Task brief —
Pull every line containing "review" from the listing.

-------- Source data

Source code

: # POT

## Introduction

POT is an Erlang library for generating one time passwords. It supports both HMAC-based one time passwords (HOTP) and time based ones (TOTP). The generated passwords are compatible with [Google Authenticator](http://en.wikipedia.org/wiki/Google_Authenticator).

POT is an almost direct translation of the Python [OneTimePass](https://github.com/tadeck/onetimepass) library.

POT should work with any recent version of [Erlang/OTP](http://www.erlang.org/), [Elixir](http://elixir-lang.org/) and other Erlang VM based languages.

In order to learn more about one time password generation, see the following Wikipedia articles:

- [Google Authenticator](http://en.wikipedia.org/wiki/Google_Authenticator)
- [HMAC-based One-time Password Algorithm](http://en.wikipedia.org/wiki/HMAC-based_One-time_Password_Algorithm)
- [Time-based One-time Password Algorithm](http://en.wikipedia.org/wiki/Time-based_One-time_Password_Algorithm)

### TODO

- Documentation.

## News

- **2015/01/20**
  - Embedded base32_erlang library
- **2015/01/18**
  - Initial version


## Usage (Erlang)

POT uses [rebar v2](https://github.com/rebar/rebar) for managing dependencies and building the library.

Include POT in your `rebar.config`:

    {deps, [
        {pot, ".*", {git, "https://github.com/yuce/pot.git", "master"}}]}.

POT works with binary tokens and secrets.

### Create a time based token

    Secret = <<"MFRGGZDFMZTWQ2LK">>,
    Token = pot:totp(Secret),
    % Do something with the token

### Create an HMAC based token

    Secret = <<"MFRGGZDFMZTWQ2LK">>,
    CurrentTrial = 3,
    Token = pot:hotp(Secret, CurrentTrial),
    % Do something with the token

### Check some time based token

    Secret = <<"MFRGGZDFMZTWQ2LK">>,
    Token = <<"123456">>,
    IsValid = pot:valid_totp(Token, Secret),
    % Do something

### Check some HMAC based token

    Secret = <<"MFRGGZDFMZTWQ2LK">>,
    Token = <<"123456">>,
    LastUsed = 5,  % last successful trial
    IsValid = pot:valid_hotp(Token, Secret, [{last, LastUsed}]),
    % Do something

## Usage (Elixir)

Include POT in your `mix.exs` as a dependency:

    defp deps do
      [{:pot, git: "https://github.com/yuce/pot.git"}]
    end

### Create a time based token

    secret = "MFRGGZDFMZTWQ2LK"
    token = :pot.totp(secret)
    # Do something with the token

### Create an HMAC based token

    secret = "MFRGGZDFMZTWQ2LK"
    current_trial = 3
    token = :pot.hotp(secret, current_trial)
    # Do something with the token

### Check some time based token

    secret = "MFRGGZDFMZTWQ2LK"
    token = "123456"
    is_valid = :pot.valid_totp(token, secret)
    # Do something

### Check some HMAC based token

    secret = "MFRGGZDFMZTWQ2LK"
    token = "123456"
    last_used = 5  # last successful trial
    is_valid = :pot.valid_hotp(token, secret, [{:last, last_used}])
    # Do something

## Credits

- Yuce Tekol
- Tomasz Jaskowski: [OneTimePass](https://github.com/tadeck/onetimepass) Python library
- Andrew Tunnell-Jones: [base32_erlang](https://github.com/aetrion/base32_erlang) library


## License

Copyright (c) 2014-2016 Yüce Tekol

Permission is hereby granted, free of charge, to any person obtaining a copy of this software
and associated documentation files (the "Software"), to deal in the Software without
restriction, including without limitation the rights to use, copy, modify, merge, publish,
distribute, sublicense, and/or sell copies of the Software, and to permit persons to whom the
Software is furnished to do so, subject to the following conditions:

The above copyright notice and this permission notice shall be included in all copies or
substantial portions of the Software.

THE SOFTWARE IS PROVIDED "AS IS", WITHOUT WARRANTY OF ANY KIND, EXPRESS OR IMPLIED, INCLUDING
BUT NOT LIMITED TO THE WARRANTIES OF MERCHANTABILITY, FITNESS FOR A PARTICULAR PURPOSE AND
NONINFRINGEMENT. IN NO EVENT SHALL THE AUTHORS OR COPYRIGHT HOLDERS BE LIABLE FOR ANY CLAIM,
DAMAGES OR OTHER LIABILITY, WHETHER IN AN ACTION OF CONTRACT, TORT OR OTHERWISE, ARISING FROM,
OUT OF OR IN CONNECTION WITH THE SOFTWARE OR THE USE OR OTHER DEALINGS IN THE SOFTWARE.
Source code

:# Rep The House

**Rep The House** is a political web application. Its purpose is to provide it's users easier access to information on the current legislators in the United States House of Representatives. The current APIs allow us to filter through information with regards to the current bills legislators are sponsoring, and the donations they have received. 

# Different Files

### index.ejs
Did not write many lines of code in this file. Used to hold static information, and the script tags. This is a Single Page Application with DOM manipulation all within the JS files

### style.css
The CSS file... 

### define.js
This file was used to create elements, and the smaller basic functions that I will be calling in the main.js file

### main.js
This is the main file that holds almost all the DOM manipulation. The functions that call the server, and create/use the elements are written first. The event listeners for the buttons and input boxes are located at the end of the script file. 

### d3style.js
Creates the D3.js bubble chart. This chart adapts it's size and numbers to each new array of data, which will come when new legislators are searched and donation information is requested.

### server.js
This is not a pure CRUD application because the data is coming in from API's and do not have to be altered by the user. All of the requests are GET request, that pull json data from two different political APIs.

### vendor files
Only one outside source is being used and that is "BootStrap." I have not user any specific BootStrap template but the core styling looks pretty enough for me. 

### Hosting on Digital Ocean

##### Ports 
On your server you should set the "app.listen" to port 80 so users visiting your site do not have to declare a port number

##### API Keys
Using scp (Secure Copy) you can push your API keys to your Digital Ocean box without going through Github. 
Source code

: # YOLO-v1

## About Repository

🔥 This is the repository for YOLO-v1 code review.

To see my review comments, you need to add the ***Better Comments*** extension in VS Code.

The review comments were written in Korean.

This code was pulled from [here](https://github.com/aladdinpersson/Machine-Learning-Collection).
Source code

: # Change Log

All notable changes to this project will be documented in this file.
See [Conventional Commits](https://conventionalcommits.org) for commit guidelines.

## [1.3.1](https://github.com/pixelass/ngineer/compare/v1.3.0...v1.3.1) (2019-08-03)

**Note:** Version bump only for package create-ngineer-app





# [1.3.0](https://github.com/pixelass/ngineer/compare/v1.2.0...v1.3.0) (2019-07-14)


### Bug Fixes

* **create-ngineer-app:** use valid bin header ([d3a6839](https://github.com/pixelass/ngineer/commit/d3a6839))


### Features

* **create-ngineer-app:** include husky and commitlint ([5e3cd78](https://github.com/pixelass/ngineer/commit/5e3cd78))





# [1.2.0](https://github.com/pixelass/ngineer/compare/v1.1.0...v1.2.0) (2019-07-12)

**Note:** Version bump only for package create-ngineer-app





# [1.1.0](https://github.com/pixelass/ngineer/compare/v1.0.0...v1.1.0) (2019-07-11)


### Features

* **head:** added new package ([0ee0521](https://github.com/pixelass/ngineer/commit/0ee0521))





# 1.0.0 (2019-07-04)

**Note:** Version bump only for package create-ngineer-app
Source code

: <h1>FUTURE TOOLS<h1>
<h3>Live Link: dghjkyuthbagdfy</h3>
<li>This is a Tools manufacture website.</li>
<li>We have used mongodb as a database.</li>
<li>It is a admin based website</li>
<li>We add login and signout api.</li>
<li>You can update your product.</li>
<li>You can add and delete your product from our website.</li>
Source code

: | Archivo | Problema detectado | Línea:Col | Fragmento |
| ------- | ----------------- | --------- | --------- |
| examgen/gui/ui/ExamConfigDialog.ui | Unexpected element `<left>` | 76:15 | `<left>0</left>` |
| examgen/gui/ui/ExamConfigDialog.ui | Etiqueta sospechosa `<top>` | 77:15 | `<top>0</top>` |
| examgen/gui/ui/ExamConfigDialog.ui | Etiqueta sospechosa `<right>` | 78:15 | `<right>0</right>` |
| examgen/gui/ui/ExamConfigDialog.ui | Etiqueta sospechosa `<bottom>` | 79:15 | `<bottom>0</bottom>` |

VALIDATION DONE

----------------

Solution for this problem —
🔥 This is the repository for YOLO-v1 code review.
To see my review comments, you need to add the ***Better Comments*** extension in VS Code.
The review comments were written in Korean.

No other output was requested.